Class employs active, community-style learning
Published 7:36 pm Wednesday, May 10, 2017
The special education class at Washington High School is no ordinary classroom.
Ten students explore the world every weekday through colors, counting, science, cultures and stories. Wednesday’s story of choice was Page McBrier’s “Beatrice’s Goat,” which tells of a Ugandan girl who sells her goat’s milk to pay for school tuition.
Although most of the students are unable to communicate verbally, it isn’t an issue. They communicate via sign language and know one another’s personalities.
Each day they learn something new, and teacher Ginny Batts is right there encouraging them along the way, with the help of assistants and nurses. It is like a family.
“They make it so special,” Batts said. “I have 10 students with a very diverse need. Our range is basically like second grade to a month old.”
Having transferred from John Small Elementary School this year, Batts knew she wanted to create an active learning environment at Washington High, set up to mirror a supportive living setting.
“I did not want them sitting in a desk all day, and I wanted them to have some choices,” Batts said.
That’s when she enlisted the help of downtown Washington merchants to help with some of the needed supplies. The merchants stepped up in a big way, she said, as did other community members.
“They donated not only furniture, they donated items that would be used, like our boards, our markers, things that are very needed to things that are just kind of extras,” Batts said.
The community support behind the special education class is what propelled the class far this year. Batts said she sees improvement in her students; they have improved academically and socially.
“They are just absolutely the most loving kids, caring. They get your mind off of yourself. You forget your own worries and concerns, and you find yourself in just pure joy when you’re in here because they take you to another place,” she said. “It doesn’t take a lot to motivate them. It really doesn’t. They’re always very interested in what we’re learning and always get very excited.”

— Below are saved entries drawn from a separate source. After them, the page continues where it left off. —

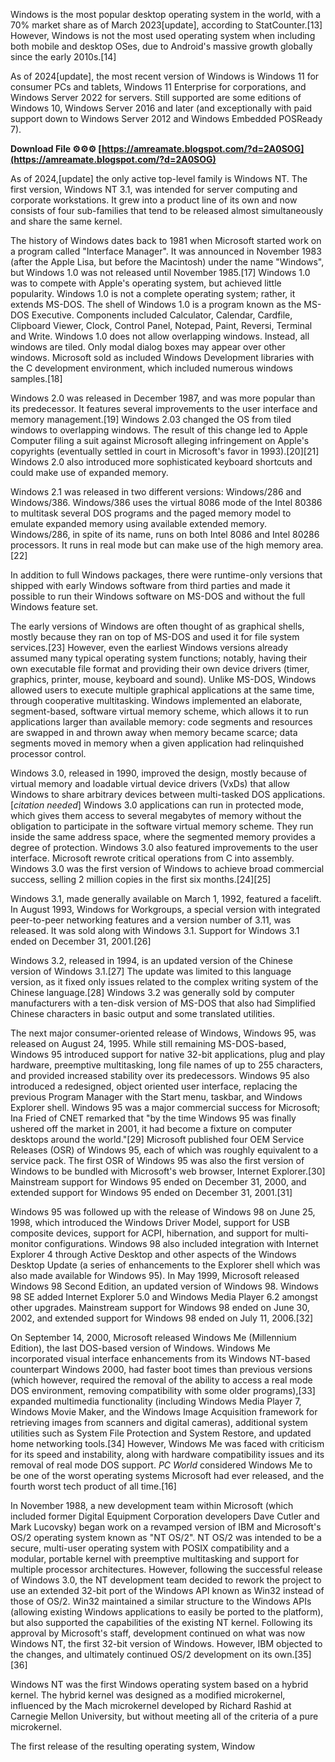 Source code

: Windows is the most popular desktop operating system in the world, with a 70% market share as of March 2023[update], according to StatCounter.[13] However, Windows is not the most used operating system when including both mobile and desktop OSes, due to Android's massive growth globally since the early 2010s.[14]
 
As of 2024[update], the most recent version of Windows is Windows 11 for consumer PCs and tablets, Windows 11 Enterprise for corporations, and Windows Server 2022 for servers. Still supported are some editions of Windows 10, Windows Server 2016 and later (and exceptionally with paid support down to Windows Server 2012 and Windows Embedded POSReady 7).
 
**Download File ⚙⚙⚙ [https://amreamate.blogspot.com/?d=2A0SOG](https://amreamate.blogspot.com/?d=2A0SOG)**


 
As of 2024,[update] the only active top-level family is Windows NT. The first version, Windows NT 3.1, was intended for server computing and corporate workstations. It grew into a product line of its own and now consists of four sub-families that tend to be released almost simultaneously and share the same kernel.
 
The history of Windows dates back to 1981 when Microsoft started work on a program called "Interface Manager". It was announced in November 1983 (after the Apple Lisa, but before the Macintosh) under the name "Windows", but Windows 1.0 was not released until November 1985.[17] Windows 1.0 was to compete with Apple's operating system, but achieved little popularity. Windows 1.0 is not a complete operating system; rather, it extends MS-DOS. The shell of Windows 1.0 is a program known as the MS-DOS Executive. Components included Calculator, Calendar, Cardfile, Clipboard Viewer, Clock, Control Panel, Notepad, Paint, Reversi, Terminal and Write. Windows 1.0 does not allow overlapping windows. Instead, all windows are tiled. Only modal dialog boxes may appear over other windows. Microsoft sold as included Windows Development libraries with the C development environment, which included numerous windows samples.[18]
 
Windows 2.0 was released in December 1987, and was more popular than its predecessor. It features several improvements to the user interface and memory management.[19] Windows 2.03 changed the OS from tiled windows to overlapping windows. The result of this change led to Apple Computer filing a suit against Microsoft alleging infringement on Apple's copyrights (eventually settled in court in Microsoft's favor in 1993).[20][21] Windows 2.0 also introduced more sophisticated keyboard shortcuts and could make use of expanded memory.
 
Windows 2.1 was released in two different versions: Windows/286 and Windows/386. Windows/386 uses the virtual 8086 mode of the Intel 80386 to multitask several DOS programs and the paged memory model to emulate expanded memory using available extended memory. Windows/286, in spite of its name, runs on both Intel 8086 and Intel 80286 processors. It runs in real mode but can make use of the high memory area.[22]
 
In addition to full Windows packages, there were runtime-only versions that shipped with early Windows software from third parties and made it possible to run their Windows software on MS-DOS and without the full Windows feature set.

The early versions of Windows are often thought of as graphical shells, mostly because they ran on top of MS-DOS and used it for file system services.[23] However, even the earliest Windows versions already assumed many typical operating system functions; notably, having their own executable file format and providing their own device drivers (timer, graphics, printer, mouse, keyboard and sound). Unlike MS-DOS, Windows allowed users to execute multiple graphical applications at the same time, through cooperative multitasking. Windows implemented an elaborate, segment-based, software virtual memory scheme, which allows it to run applications larger than available memory: code segments and resources are swapped in and thrown away when memory became scarce; data segments moved in memory when a given application had relinquished processor control.
 
Windows 3.0, released in 1990, improved the design, mostly because of virtual memory and loadable virtual device drivers (VxDs) that allow Windows to share arbitrary devices between multi-tasked DOS applications.[*citation needed*] Windows 3.0 applications can run in protected mode, which gives them access to several megabytes of memory without the obligation to participate in the software virtual memory scheme. They run inside the same address space, where the segmented memory provides a degree of protection. Windows 3.0 also featured improvements to the user interface. Microsoft rewrote critical operations from C into assembly. Windows 3.0 was the first version of Windows to achieve broad commercial success, selling 2 million copies in the first six months.[24][25]
 
Windows 3.1, made generally available on March 1, 1992, featured a facelift. In August 1993, Windows for Workgroups, a special version with integrated peer-to-peer networking features and a version number of 3.11, was released. It was sold along with Windows 3.1. Support for Windows 3.1 ended on December 31, 2001.[26]
 
Windows 3.2, released in 1994, is an updated version of the Chinese version of Windows 3.1.[27] The update was limited to this language version, as it fixed only issues related to the complex writing system of the Chinese language.[28] Windows 3.2 was generally sold by computer manufacturers with a ten-disk version of MS-DOS that also had Simplified Chinese characters in basic output and some translated utilities.
 
The next major consumer-oriented release of Windows, Windows 95, was released on August 24, 1995. While still remaining MS-DOS-based, Windows 95 introduced support for native 32-bit applications, plug and play hardware, preemptive multitasking, long file names of up to 255 characters, and provided increased stability over its predecessors. Windows 95 also introduced a redesigned, object oriented user interface, replacing the previous Program Manager with the Start menu, taskbar, and Windows Explorer shell. Windows 95 was a major commercial success for Microsoft; Ina Fried of CNET remarked that "by the time Windows 95 was finally ushered off the market in 2001, it had become a fixture on computer desktops around the world."[29] Microsoft published four OEM Service Releases (OSR) of Windows 95, each of which was roughly equivalent to a service pack. The first OSR of Windows 95 was also the first version of Windows to be bundled with Microsoft's web browser, Internet Explorer.[30] Mainstream support for Windows 95 ended on December 31, 2000, and extended support for Windows 95 ended on December 31, 2001.[31]
 
Windows 95 was followed up with the release of Windows 98 on June 25, 1998, which introduced the Windows Driver Model, support for USB composite devices, support for ACPI, hibernation, and support for multi-monitor configurations. Windows 98 also included integration with Internet Explorer 4 through Active Desktop and other aspects of the Windows Desktop Update (a series of enhancements to the Explorer shell which was also made available for Windows 95). In May 1999, Microsoft released Windows 98 Second Edition, an updated version of Windows 98. Windows 98 SE added Internet Explorer 5.0 and Windows Media Player 6.2 amongst other upgrades. Mainstream support for Windows 98 ended on June 30, 2002, and extended support for Windows 98 ended on July 11, 2006.[32]
 
On September 14, 2000, Microsoft released Windows Me (Millennium Edition), the last DOS-based version of Windows. Windows Me incorporated visual interface enhancements from its Windows NT-based counterpart Windows 2000, had faster boot times than previous versions (which however, required the removal of the ability to access a real mode DOS environment, removing compatibility with some older programs),[33] expanded multimedia functionality (including Windows Media Player 7, Windows Movie Maker, and the Windows Image Acquisition framework for retrieving images from scanners and digital cameras), additional system utilities such as System File Protection and System Restore, and updated home networking tools.[34] However, Windows Me was faced with criticism for its speed and instability, along with hardware compatibility issues and its removal of real mode DOS support. *PC World* considered Windows Me to be one of the worst operating systems Microsoft had ever released, and the fourth worst tech product of all time.[16]
 
In November 1988, a new development team within Microsoft (which included former Digital Equipment Corporation developers Dave Cutler and Mark Lucovsky) began work on a revamped version of IBM and Microsoft's OS/2 operating system known as "NT OS/2". NT OS/2 was intended to be a secure, multi-user operating system with POSIX compatibility and a modular, portable kernel with preemptive multitasking and support for multiple processor architectures. However, following the successful release of Windows 3.0, the NT development team decided to rework the project to use an extended 32-bit port of the Windows API known as Win32 instead of those of OS/2. Win32 maintained a similar structure to the Windows APIs (allowing existing Windows applications to easily be ported to the platform), but also supported the capabilities of the existing NT kernel. Following its approval by Microsoft's staff, development continued on what was now Windows NT, the first 32-bit version of Windows. However, IBM objected to the changes, and ultimately continued OS/2 development on its own.[35][36]
 
Windows NT was the first Windows operating system based on a hybrid kernel. The hybrid kernel was designed as a modified microkernel, influenced by the Mach microkernel developed by Richard Rashid at Carnegie Mellon University, but without meeting all of the criteria of a pure microkernel.
 
The first release of the resulting operating system, Window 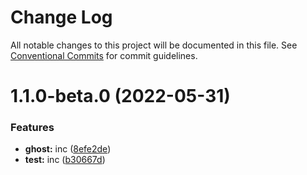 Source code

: # Change Log

All notable changes to this project will be documented in this file.
See [Conventional Commits](https://conventionalcommits.org) for commit guidelines.

# 1.1.0-beta.0 (2022-05-31)


### Features

* **ghost:** inc ([8efe2de](https://github.com/dbasilioesp/lerna-learning/commit/8efe2de4daf95e7c21f046111077a0aa537d070a))
* **test:** inc ([b30667d](https://github.com/dbasilioesp/lerna-learning/commit/b30667d6d7036fc7882a13c35d399c46e15ceaf8))
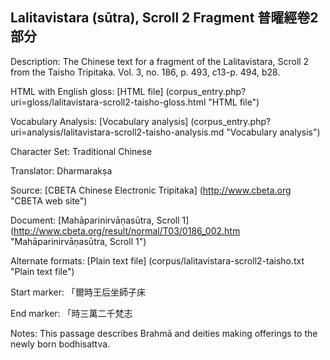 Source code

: ## Lalitavistara (sūtra), Scroll 2 Fragment 普曜經卷2部分

Description: The Chinese text for a fragment of the Lalitavistara, Scroll 2 from the Taisho Tripitaka. Vol. 3, no. 186, p. 493, c13-p. 494, b28.

HTML with English gloss: [HTML file] (corpus_entry.php?uri=gloss/lalitavistara-scroll2-taisho-gloss.html "HTML file")

Vocabulary Analysis: [Vocabulary analysis] (corpus_entry.php?uri=analysis/lalitavistara-scroll2-taisho-analysis.md "Vocabulary analysis")

Character Set: Traditional Chinese

Translator: Dharmarakṣa

Source: [CBETA Chinese Electronic Tripitaka] (http://www.cbeta.org "CBETA web site")

Document: [Mahāparinirvāṇasūtra, Scroll 1] (http://www.cbeta.org/result/normal/T03/0186_002.htm "Mahāparinirvāṇasūtra, Scroll 1")

Alternate formats: [Plain text file] (corpus/lalitavistara-scroll2-taisho.txt "Plain text file")

Start marker: 「爾時王后坐師子床

End marker: 「時三萬二千梵志

Notes: This passage describes Brahmā and deities making offerings to the newly born bodhisattva.

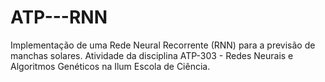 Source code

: # ATP---RNN
Implementação de uma Rede Neural Recorrente (RNN) para a previsão de manchas solares. Atividade da disciplina ATP-303 - Redes Neurais e Algoritmos Genéticos na Ilum Escola de Ciência.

Batts’ students are capable of many things. Skills that many take for granted may be a struggle, but the students are ready to push forward and maintain a positive attitude while doing it, according to Batts.
Batts is retiring after 35 years at the end of this school year, and she said she knows the students will be left in good hands. Her love for the students and her experiences with them will be with her for life.
“They’re not after a prize. Their prize is coming to school, learning something exciting, being with their friends, helping. They’re so cooperative, and they’re so caring,” she said. “If you can get them to trust and build that rapport, get their confidence built, then you’ve got it made.”